> [The problem] Copy the complete listing that follows, letter for letter.

________________

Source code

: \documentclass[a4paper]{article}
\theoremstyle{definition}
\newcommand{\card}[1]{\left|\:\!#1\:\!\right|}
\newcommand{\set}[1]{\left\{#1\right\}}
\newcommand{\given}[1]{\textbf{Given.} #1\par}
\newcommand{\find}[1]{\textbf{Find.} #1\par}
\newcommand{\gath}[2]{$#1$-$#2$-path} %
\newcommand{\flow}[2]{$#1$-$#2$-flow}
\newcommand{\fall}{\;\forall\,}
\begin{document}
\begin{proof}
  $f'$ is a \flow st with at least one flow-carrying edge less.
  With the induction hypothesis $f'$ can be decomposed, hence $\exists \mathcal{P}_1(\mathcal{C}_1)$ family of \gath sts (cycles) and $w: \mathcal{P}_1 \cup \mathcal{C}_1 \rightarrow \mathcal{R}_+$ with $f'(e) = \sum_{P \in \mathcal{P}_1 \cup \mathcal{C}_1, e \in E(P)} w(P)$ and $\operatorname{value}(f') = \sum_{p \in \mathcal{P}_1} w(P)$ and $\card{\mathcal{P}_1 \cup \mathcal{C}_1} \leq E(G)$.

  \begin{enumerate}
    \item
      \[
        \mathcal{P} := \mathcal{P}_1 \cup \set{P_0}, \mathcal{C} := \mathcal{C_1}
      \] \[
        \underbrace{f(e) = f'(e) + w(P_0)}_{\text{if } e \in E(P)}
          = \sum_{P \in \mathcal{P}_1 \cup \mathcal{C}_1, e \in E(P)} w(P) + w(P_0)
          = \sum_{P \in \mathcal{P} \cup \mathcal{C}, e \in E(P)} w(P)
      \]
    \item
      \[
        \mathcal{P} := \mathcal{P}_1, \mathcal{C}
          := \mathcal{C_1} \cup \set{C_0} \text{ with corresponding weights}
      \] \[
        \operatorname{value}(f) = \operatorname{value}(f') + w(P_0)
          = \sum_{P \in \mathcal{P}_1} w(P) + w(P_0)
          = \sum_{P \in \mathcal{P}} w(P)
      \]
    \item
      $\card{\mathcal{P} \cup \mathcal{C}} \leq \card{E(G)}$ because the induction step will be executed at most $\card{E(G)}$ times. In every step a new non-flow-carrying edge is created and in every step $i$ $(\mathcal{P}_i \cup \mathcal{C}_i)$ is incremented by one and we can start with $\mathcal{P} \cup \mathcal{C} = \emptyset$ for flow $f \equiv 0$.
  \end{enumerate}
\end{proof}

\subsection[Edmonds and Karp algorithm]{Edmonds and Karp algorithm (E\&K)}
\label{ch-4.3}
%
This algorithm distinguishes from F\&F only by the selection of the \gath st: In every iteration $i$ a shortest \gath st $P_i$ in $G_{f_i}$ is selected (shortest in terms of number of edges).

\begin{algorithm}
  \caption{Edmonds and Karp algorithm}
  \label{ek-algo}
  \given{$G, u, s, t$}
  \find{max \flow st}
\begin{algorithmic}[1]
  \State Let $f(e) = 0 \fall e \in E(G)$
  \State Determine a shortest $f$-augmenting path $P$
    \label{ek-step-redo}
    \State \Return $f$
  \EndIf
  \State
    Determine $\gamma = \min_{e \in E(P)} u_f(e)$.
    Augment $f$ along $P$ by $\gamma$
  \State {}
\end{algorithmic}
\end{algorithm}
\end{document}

________________

> [Answer section]
Source code

: \documentclass[a4paper]{article}
\theoremstyle{definition}
\newcommand{\card}[1]{\left|\:\!#1\:\!\right|}
\newcommand{\set}[1]{\left\{#1\right\}}
\newcommand{\given}[1]{\textbf{Given.} #1\par}
\newcommand{\find}[1]{\textbf{Find.} #1\par}
\newcommand{\gath}[2]{$#1$-$#2$-path} %
\newcommand{\flow}[2]{$#1$-$#2$-flow}
\newcommand{\fall}{\;\forall\,}
\begin{document}
\begin{proof}
  $f'$ is a \flow st with at least one flow-carrying edge less.
  With the induction hypothesis $f'$ can be decomposed, hence $\exists \mathcal{P}_1(\mathcal{C}_1)$ family of \gath sts (cycles) and $w: \mathcal{P}_1 \cup \mathcal{C}_1 \rightarrow \mathcal{R}_+$ with $f'(e) = \sum_{P \in \mathcal{P}_1 \cup \mathcal{C}_1, e \in E(P)} w(P)$ and $\operatorname{value}(f') = \sum_{p \in \mathcal{P}_1} w(P)$ and $\card{\mathcal{P}_1 \cup \mathcal{C}_1} \leq E(G)$.

  \begin{enumerate}
    \item
      \[
        \mathcal{P} := \mathcal{P}_1 \cup \set{P_0}, \mathcal{C} := \mathcal{C_1}
      \] \[
        \underbrace{f(e) = f'(e) + w(P_0)}_{\text{if } e \in E(P)}
          = \sum_{P \in \mathcal{P}_1 \cup \mathcal{C}_1, e \in E(P)} w(P) + w(P_0)
          = \sum_{P \in \mathcal{P} \cup \mathcal{C}, e \in E(P)} w(P)
      \]
    \item
      \[
        \mathcal{P} := \mathcal{P}_1, \mathcal{C}
          := \mathcal{C_1} \cup \set{C_0} \text{ with corresponding weights}
      \] \[
        \operatorname{value}(f) = \operatorname{value}(f') + w(P_0)
          = \sum_{P \in \mathcal{P}_1} w(P) + w(P_0)
          = \sum_{P \in \mathcal{P}} w(P)
      \]
    \item
      $\card{\mathcal{P} \cup \mathcal{C}} \leq \card{E(G)}$ because the induction step will be executed at most $\card{E(G)}$ times. In every step a new non-flow-carrying edge is created and in every step $i$ $(\mathcal{P}_i \cup \mathcal{C}_i)$ is incremented by one and we can start with $\mathcal{P} \cup \mathcal{C} = \emptyset$ for flow $f \equiv 0$.
  \end{enumerate}
\end{proof}

\subsection[Edmonds and Karp algorithm]{Edmonds and Karp algorithm (E\&K)}
\label{ch-4.3}
%
This algorithm distinguishes from F\&F only by the selection of the \gath st: In every iteration $i$ a shortest \gath st $P_i$ in $G_{f_i}$ is selected (shortest in terms of number of edges).

\begin{algorithm}
  \caption{Edmonds and Karp algorithm}
  \label{ek-algo}
  \given{$G, u, s, t$}
  \find{max \flow st}
\begin{algorithmic}[1]
  \State Let $f(e) = 0 \fall e \in E(G)$
  \State Determine a shortest $f$-augmenting path $P$
    \label{ek-step-redo}
    \State \Return $f$
  \EndIf
  \State
    Determine $\gamma = \min_{e \in E(P)} u_f(e)$.
    Augment $f$ along $P$ by $\gamma$
  \State {}
\end{algorithmic}
\end{algorithm}
\end{document}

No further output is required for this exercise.